• [What is expected]: Print the lines below exactly, beginning with the one that contains "最近总是在思考对比这些语言的" and stopping after the last line.

Start of Block

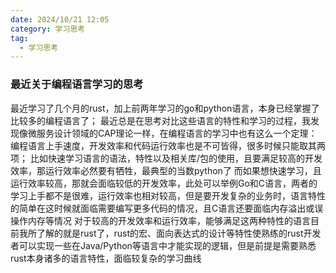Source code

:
 ```yaml
---
date: 2024/10/21 12:05
category: 学习思考
tag:
  - 学习思考
---
```


### 最近关于编程语言学习的思考
最近学习了几个月的rust，加上前两年学习的go和python语言，本身已经掌握了比较多的编程语言了；
最近总是在思考对比这些语言的特性和学习的过程，我发现像微服务设计领域的CAP理论一样，在编程语言的学习中也有这么一个定理：
编程语言上手速度，开发效率和代码运行效率也是不可皆得，很多时候只能取其两项；
比如快速学习语言的语法，特性以及相关库/包的使用，且要满足较高的开发效率，那运行效率必然要有牺牲，最典型的当数python了
而如果想快速学习，且运行效率较高，那就会面临较低的开发效率，此处可以举例Go和C语言，两者的学习上手都不是很难，运行效率也相对较高，但是要开发复杂的业务时，语言特性的简单在这时候就面临需要编写更多代码的情况，且C语言还要面临内存溢出或误操作内存等情况
对于较高的开发效率和运行效率，能够满足这两种特性的语言目前我所了解的就是rust了，rust的宏、面向表达式的设计等特性使熟练的rust开发者可以实现一些在Java/Python等语言中才能实现的逻辑，但是前提是需要熟悉rust本身诸多的语言特性，面临较复杂的学习曲线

End of Block

• [Answer section]:
最近总是在思考对比这些语言的特性和学习的过程，我发现像微服务设计领域的CAP理论一样，在编程语言的学习中也有这么一个定理：
编程语言上手速度，开发效率和代码运行效率也是不可皆得，很多时候只能取其两项；
比如快速学习语言的语法，特性以及相关库/包的使用，且要满足较高的开发效率，那运行效率必然要有牺牲，最典型的当数python了
而如果想快速学习，且运行效率较高，那就会面临较低的开发效率，此处可以举例Go和C语言，两者的学习上手都不是很难，运行效率也相对较高，但是要开发复杂的业务时，语言特性的简单在这时候就面临需要编写更多代码的情况，且C语言还要面临内存溢出或误操作内存等情况
对于较高的开发效率和运行效率，能够满足这两种特性的语言目前我所了解的就是rust了，rust的宏、面向表达式的设计等特性使熟练的rust开发者可以实现一些在Java/Python等语言中才能实现的逻辑，但是前提是需要熟悉rust本身诸多的语言特性，面临较复杂的学习曲线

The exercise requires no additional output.